Esta decisión puede interpretarse, al mismo tiempo, como el primer paso para la expulsión definitiva de la Compañía de Jesús de este país de volcanes y lagos, siguiendo así la misma suerte que otros institutos religiosos han corrido durante los últimos meses; por ejemplo, la congregación de las Misioneras de la Caridad de la Madre Teresa de Calcuta. La persecución religiosa, periodística y política está al orden del día en Nicaragua, promovida por un régimen sin credibilidad internacional y cada vez más asemejado a una dictadura que quiere imponer a toda costa un Estado totalitario.

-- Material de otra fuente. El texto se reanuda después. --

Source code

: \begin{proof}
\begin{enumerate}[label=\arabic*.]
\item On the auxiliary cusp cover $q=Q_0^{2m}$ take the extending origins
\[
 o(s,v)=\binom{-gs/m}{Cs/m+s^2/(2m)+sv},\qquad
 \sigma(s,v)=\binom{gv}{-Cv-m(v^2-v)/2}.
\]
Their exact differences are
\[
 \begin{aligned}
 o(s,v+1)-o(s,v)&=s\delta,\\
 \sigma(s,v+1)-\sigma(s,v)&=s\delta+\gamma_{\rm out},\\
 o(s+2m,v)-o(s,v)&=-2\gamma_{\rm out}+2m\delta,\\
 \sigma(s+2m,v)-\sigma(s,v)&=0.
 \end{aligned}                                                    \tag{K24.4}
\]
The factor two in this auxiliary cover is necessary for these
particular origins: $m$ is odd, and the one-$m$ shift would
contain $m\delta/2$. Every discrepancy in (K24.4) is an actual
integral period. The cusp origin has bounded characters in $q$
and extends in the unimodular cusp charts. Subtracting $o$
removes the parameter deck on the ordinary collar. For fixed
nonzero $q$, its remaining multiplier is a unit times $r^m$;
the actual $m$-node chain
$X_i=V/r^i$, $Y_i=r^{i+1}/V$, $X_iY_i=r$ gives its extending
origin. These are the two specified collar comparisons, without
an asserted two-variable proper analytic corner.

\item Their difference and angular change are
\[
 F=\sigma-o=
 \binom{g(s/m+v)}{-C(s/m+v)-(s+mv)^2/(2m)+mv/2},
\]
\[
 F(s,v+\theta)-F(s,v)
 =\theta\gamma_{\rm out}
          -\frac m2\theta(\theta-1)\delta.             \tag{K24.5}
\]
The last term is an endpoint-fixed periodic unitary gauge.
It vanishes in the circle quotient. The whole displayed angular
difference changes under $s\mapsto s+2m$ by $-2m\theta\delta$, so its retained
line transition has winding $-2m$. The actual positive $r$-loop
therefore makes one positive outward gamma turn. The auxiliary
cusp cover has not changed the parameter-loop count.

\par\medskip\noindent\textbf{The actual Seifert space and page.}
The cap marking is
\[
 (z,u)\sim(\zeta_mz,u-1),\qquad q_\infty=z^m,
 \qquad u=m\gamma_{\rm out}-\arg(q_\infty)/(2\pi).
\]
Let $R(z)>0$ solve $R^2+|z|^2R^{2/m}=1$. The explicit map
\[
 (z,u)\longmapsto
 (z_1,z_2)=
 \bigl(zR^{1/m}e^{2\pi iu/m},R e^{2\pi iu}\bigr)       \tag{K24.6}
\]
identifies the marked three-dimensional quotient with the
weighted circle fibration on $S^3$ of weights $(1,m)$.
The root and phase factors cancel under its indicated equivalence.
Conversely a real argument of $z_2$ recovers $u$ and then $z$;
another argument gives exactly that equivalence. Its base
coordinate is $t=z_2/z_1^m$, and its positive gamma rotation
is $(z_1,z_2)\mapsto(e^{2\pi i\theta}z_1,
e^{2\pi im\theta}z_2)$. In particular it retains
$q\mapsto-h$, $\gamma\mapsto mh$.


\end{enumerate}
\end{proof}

Nadie en su sano juicio puede creer algo tan ridículo como que la universidad de los jesuitas de Nicaragua, según acusación vertida por el Gobierno, funcione como «centro de terrorismo, organizando grupos delincuenciales». Es verdad que esta universidad ha sido uno de los principales focos de oposición al Gobierno de Ortega en la medida en que ha denunciado sus desvaríos y dado voz a movimientos sociales y grupos políticos que no podían disponer de ella debido a la paulatina restricción de libertades de todo tipo, tal y como también cabe esperar que actúe cualquier universidad católica o, sin más, socialmente responsable.
La Universidad Centroamericana de Managua, desde su creación en 1960 por los jesuitas -muchos de ellos, vascos-, ha estado siempre inserta y comprometida, con mayor o menor acierto, en la realidad histórica y política de Nicaragua. Su inauguración fue impulsada por la burguesía del país, interesada en contar con un centro de estudios superiores que hiciera de contrapeso a la presencia, cada vez más incontrolable, del marxismo en la universidad pública.
Sin embargo, pocos años más tarde esta universidad cambió radicalmente de orientación, en línea con la nueva apuesta de los jesuitas por el trabajo a favor de la justicia social e interpelada, en aquellos años, por la pujante teología de la liberación. Así pues, muchos jesuitas saludaron con entusiasmo la revolución sandinista de 1979, si bien el superior general de la orden, el bilbaíno Pedro Arrupe, habló más bien de brindar un «apoyo crítico» a las nuevas autoridades políticas.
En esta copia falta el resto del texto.